Et il me frappa de nouveau.

— Tue-moi, va… je ne t’en voudrai pas…

— Tu ne m’en voudras pas ?

— Non, et pourtant, si tu avais voulu… nous aurions été comme deux frères.

— Mais il est donc enragé ! ce petit-là, — s’écria Bamboche, dérouté par ma résignation qui l’impressionnait malgré lui, — plus on lui fait de mal, plus il vous parle doux…

— Je te parle doux, parce que je te plains.

— Me plaindre ?… toi que j’ai roué de coups, et mordu… c’est toi qui es à plaindre.

— Tu es à plaindre aussi de refuser mon amitié…

— Tiens, va-t’en, — me dit brusquement Bamboche de plus en plus étonné de ma résignation, — va-t’en, tu es comme était ma chienne Mica.

— Et cette chienne ?…

— Je l’avais trouvée ; je prenais sur ma ration pour la nourrir… afin d’avoir quelque chose à battre quand on m’avait battu ; j’avais beau lui faire du mal… jamais elle ne se revanchait… Quand je la faisais bien souffrir… elle n’osait pas seulement crier… elle claquait des dents de douleur… et puis, après… elle venait me lécher les mains et se coucher à mes pieds…

— Et à la fin, — dis-je ému de ces paroles, — à la fin… tu l’as aimée, cette pauvre bête.

— À la fin, voyant qu’il n’y avait rien à faire avec elle, je l’ai f…ichue à l’eau avec une pierre au cou…

— Cela valait mieux que de la tourmenter…

— Et je suis plus à plaindre que celle-là aussi peut-être ? — me dit Bamboche d’un air sardonique.

— Tu es plus à plaindre qu’elle… car tu l’as tuée… Voilà tout, maintenant tu es seul au lieu d’avoir toujours à ton côté une pauvre bête bien attachée, bien dévouée, qui t’aurait suivi partout, qui t’aurait défendu peut-être.

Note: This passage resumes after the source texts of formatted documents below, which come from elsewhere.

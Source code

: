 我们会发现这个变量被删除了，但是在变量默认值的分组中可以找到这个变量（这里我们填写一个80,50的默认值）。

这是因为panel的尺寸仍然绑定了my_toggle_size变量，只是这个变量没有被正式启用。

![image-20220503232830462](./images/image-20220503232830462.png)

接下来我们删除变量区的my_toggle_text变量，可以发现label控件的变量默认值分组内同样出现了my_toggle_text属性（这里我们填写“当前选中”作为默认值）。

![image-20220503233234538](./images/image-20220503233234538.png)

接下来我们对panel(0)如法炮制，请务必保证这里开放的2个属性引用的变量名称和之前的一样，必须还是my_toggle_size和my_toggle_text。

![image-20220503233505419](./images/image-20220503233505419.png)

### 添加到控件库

— Et que j’aurais battue comme plâtre.

— Tu l’aurais battue si tu avais voulu, mais elle serait tout de même venue après te lécher les mains et se coucher à tes pieds.

— La s… lâche… elle aurait fait comme toi.

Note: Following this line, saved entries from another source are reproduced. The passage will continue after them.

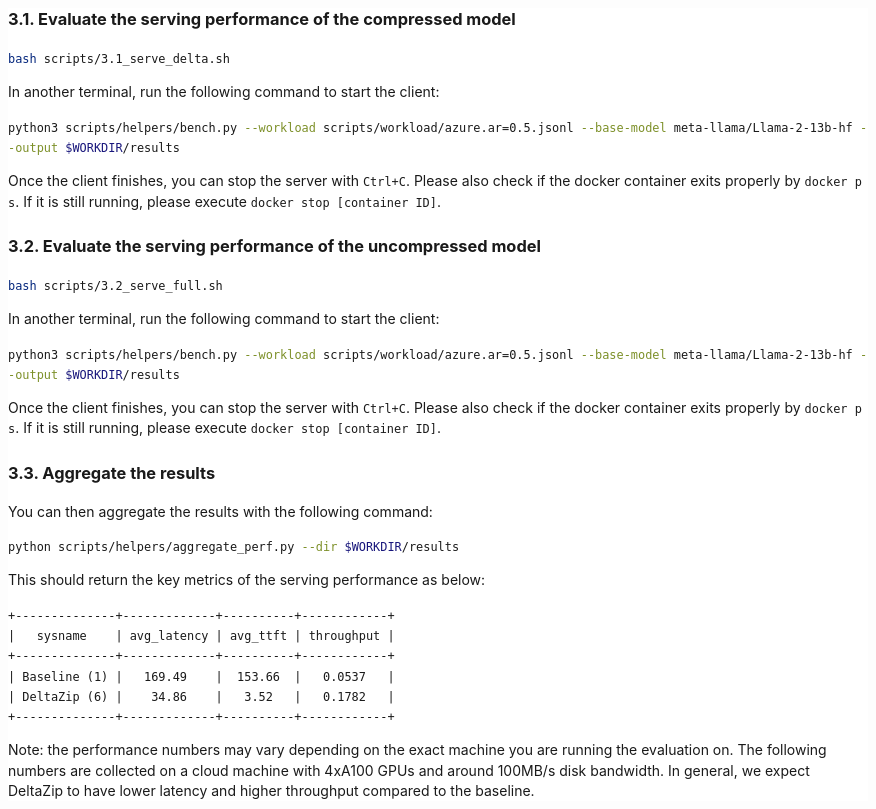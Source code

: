 ### 3.1. Evaluate the serving performance of the compressed model

```bash
bash scripts/3.1_serve_delta.sh
```

In another terminal, run the following command to start the client:

```bash
python3 scripts/helpers/bench.py --workload scripts/workload/azure.ar=0.5.jsonl --base-model meta-llama/Llama-2-13b-hf --output $WORKDIR/results
```

Once the client finishes, you can stop the server with `Ctrl+C`. Please also check if the docker container exits properly by `docker ps`. If it is still running, please execute `docker stop [container ID]`.

### 3.2. Evaluate the serving performance of the uncompressed model

```bash
bash scripts/3.2_serve_full.sh
```

In another terminal, run the following command to start the client:

```bash
python3 scripts/helpers/bench.py --workload scripts/workload/azure.ar=0.5.jsonl --base-model meta-llama/Llama-2-13b-hf --output $WORKDIR/results
```

Once the client finishes, you can stop the server with `Ctrl+C`. Please also check if the docker container exits properly by `docker ps`. If it is still running, please execute `docker stop [container ID]`.

### 3.3. Aggregate the results

You can then aggregate the results with the following command:

```bash
python scripts/helpers/aggregate_perf.py --dir $WORKDIR/results
```

This should return the key metrics of the serving performance as below:

```
+--------------+-------------+----------+------------+
|   sysname    | avg_latency | avg_ttft | throughput |
+--------------+-------------+----------+------------+
| Baseline (1) |   169.49    |  153.66  |   0.0537   |
| DeltaZip (6) |    34.86    |   3.52   |   0.1782   |
+--------------+-------------+----------+------------+
```

Note: the performance numbers may vary depending on the exact machine you are running the evaluation on. The following numbers are collected on a cloud machine with 4xA100 GPUs and around 100MB/s disk bandwidth. In general, we expect DeltaZip to have lower latency and higher throughput compared to the baseline.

— Vois, comme tu m’as mordu… vois, comme je saigne ! Est-ce que j’ai crié ? est-ce que je me suis plaint ? Un lâche, c’est celui qui crie et se plaint.

Bamboche fut touché de cette réponse, mais il tâcha de me cacher son émotion.

— Pourquoi ne t’es-tu pas défendu la seconde fois comme la première ? — me dit-il, — quoique plus petit, tu es aussi fort que moi… je l’ai bien senti…

— Parce que la première fois j’étais en colère… la seconde j’étais triste de ce que tu me voulais toujours du mal.

Les traits de Bamboche se détendaient : à une aveugle méchanceté succédait chez lui, sinon la sympathie, du moins une assez vive curiosité ; il me dit avec impatience, comme s’il cherchait à lutter contre des sentiments meilleurs qui s’éveillaient en lui :

— Puisque tu ne me connaissais pas… pourquoi voulais-tu être ami avec moi ?

— Je te l’ai dit, parce que je t’avais entendu crier cette nuit, parce que tu étais de mon âge, parce que tu étais malheureux comme moi… et peut-être comme moi… sans père ni mère.

À ces mots, la figure de mon compagnon s’assombrit, s’attrista ; il baissa la tête, et poussa un profond soupir.